Toward Viable CAPTCHA Alternatives

Shows a not too novel but very workable approach to stopping Blog (and similar) bot spam without having to resort to those ugly CAPTCHA images.

Image - based captchas work reasonably well, but if you are like me, you probably find them annoying as hell, and often it is very difficult to type the letters and numbers presented correctly the first time.  In other words, in their effort to successfully defeat the bots, they throw the baby out with the bathwater.

There have been a number of alternatives presented, but they all seem to suffer from some sort of inherent risks of being defeated by bots or OCR.

Sometimes people are confused about what CAPTCHA techniques can and cannot do.
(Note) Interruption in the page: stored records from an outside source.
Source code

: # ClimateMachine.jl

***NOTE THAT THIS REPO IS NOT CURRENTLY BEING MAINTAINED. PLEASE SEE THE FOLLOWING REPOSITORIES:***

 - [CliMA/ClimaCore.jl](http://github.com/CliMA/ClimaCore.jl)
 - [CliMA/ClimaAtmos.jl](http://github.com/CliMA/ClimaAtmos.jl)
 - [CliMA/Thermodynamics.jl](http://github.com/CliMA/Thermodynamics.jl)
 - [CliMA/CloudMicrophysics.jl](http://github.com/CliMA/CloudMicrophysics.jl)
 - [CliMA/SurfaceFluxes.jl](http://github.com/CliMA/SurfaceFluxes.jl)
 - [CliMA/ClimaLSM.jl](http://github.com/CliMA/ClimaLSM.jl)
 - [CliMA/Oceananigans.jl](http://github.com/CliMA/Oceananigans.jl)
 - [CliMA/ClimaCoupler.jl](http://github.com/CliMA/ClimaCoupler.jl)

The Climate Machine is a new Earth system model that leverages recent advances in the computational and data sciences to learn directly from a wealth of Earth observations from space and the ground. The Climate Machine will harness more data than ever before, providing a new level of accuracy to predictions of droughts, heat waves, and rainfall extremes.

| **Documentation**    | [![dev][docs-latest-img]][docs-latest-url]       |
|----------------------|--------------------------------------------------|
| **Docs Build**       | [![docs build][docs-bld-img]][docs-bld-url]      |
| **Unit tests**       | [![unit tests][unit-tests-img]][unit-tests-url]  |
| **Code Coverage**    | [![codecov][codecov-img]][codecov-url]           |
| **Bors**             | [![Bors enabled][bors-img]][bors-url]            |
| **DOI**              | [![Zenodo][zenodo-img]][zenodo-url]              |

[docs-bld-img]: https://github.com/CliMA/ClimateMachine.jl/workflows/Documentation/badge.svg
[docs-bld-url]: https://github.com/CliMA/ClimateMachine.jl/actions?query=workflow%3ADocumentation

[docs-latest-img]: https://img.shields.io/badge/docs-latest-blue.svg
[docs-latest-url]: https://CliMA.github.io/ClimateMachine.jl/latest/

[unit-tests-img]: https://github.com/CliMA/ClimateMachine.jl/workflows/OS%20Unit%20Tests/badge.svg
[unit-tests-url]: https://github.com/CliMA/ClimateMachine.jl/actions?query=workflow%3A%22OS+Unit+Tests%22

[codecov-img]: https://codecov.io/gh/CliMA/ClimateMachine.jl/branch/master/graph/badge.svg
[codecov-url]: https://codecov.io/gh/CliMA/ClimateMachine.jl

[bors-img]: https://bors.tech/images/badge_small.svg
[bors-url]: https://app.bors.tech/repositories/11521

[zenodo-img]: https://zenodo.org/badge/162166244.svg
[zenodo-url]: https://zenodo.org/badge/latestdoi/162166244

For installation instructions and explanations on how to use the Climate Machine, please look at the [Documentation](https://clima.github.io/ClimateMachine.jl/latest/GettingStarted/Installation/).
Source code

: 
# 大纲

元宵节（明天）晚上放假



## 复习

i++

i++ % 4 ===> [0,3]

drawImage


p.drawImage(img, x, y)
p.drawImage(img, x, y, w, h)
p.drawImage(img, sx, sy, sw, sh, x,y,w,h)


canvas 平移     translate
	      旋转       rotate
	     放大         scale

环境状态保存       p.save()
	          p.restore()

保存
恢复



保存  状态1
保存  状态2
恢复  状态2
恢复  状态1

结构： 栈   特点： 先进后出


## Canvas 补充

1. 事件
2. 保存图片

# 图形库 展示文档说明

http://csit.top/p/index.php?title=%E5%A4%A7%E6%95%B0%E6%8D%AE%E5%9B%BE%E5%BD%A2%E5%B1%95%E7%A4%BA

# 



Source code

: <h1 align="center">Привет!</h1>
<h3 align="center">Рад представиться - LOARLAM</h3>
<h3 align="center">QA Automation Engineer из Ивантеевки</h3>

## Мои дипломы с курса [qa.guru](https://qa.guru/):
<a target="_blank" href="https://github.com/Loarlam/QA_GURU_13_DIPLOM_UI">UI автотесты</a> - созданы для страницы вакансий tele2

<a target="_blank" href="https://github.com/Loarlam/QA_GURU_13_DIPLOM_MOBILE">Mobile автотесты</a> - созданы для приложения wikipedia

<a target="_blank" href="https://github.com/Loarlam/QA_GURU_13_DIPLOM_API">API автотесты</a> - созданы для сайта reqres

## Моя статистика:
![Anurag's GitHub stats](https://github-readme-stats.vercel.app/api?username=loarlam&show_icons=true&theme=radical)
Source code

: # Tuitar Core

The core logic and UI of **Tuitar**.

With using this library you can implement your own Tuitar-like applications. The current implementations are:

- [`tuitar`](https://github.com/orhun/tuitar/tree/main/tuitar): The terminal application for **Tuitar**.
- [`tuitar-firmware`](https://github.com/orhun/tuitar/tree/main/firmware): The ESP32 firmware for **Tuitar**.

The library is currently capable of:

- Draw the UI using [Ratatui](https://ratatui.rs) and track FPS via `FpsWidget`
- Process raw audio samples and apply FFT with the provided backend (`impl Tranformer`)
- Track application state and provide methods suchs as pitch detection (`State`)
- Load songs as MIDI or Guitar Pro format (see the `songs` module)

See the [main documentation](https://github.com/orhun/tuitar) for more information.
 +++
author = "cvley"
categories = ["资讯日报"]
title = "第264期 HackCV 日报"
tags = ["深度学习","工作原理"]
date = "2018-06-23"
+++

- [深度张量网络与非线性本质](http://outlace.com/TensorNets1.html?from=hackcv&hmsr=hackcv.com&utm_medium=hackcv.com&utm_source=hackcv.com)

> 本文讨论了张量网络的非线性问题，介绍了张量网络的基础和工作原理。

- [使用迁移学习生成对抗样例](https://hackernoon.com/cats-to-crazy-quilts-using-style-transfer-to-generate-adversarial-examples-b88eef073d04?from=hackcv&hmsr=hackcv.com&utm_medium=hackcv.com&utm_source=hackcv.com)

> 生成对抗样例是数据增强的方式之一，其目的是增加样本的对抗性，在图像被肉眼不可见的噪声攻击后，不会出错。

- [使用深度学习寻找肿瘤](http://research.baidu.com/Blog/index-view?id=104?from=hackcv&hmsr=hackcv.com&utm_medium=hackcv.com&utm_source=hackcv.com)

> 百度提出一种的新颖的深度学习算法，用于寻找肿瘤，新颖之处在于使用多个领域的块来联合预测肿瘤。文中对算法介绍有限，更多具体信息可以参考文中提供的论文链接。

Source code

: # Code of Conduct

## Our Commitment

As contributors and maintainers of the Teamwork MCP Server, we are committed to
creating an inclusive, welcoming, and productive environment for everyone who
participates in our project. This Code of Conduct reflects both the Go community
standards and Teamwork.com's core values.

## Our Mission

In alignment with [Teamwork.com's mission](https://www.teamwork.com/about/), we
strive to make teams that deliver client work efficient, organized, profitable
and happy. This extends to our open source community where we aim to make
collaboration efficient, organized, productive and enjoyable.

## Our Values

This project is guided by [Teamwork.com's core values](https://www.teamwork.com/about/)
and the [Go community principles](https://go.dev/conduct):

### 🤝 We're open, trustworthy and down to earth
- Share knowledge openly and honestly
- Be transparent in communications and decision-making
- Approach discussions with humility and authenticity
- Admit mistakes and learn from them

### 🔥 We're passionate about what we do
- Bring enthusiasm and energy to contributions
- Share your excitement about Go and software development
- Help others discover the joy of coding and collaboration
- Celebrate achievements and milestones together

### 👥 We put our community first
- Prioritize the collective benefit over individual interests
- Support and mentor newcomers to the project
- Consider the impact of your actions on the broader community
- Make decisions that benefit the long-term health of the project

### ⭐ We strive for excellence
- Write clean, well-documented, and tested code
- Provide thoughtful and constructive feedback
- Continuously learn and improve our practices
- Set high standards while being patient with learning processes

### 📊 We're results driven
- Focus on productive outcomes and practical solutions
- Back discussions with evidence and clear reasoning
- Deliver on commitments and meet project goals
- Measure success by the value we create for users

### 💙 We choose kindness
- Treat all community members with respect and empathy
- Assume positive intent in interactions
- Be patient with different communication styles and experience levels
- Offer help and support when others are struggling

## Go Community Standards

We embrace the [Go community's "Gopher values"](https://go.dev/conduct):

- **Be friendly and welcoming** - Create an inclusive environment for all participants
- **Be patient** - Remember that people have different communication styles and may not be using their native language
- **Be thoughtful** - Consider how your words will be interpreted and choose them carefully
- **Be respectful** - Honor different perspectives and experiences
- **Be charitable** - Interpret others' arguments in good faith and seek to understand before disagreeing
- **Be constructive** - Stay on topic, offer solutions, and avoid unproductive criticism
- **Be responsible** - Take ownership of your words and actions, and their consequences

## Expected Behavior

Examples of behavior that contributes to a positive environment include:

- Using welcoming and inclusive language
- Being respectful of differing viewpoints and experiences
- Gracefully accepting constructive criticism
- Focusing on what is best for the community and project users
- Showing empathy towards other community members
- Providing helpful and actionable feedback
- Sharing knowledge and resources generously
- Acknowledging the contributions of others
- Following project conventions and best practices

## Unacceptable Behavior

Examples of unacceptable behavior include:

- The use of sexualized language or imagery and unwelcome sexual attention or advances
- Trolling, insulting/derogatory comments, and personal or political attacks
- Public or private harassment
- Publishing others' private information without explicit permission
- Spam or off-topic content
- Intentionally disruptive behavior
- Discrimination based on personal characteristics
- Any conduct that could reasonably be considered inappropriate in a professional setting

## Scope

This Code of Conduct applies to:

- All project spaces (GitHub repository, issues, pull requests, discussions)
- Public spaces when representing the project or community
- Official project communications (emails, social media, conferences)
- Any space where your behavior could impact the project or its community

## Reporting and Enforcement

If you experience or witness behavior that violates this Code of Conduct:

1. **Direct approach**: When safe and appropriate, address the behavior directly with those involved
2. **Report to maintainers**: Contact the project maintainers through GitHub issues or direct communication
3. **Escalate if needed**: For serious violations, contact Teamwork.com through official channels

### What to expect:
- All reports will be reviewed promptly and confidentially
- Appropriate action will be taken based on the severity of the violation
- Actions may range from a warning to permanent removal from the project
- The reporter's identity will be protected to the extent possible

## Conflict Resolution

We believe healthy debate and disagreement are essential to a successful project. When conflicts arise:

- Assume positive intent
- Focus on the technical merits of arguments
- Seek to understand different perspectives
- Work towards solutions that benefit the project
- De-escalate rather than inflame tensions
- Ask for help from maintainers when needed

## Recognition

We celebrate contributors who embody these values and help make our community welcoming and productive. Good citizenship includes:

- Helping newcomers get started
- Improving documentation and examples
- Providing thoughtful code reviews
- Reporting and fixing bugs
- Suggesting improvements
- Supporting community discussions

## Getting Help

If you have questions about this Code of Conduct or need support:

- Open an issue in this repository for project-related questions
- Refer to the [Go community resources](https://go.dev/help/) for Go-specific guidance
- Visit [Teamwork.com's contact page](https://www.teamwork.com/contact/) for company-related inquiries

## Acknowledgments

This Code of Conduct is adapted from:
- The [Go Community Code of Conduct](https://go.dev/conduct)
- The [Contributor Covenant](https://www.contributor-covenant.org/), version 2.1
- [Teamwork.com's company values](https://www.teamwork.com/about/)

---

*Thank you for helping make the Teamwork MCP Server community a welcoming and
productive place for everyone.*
If I want to go to your blog, and spam it, I can fill out the CAPTCHA phrase from your image and spam away. It's the automated spam-bots that CAPTCHA thwarts.

In my opinion, the best method would make it so that the person (or bot) attempting to  "fill out your form" has no idea that any validation is even occuring. That raises the bar a bit, from the "git-go".

This is actually not that difficult to do, because it is possible to set it all up on  the server, and anything on the client side would be hidden from view.

What we need to do is create a unique "key" when a user visits our page with the form. This key can be simple (in this example,just 4 characters), or it can be as strong and complex as you want. This value needs to be stored on the server side (Session is fine) as well as on the client side.

So, we create a unique key for this "Page view", store it in Session,  then on the client side we can put it as a hidden form element, or even a cookie value. When the form is submitted, the values of the server and client key are validated for equality and then purged.

This is relatively secure because it's a two step process.

First, you would have to visit the originating form page in order to get a key generated in the first place. So  automated "bot" submissions from "off site" won't even get a key, and thus they will fail.

Second, the hidden field or cookie name can also be unique for each page view, making it harder for bots to immediately adapt to your site.

In other words, this should be sufficient to stop most bots, though it certainly won't stop all of them. But then, neither will image-based CAPTCHA with OCR bots.  MVP Casey Chesnut illustrated this quite well.

If the crummy images turn you off, then you could try this method and see if it holds up against spammers.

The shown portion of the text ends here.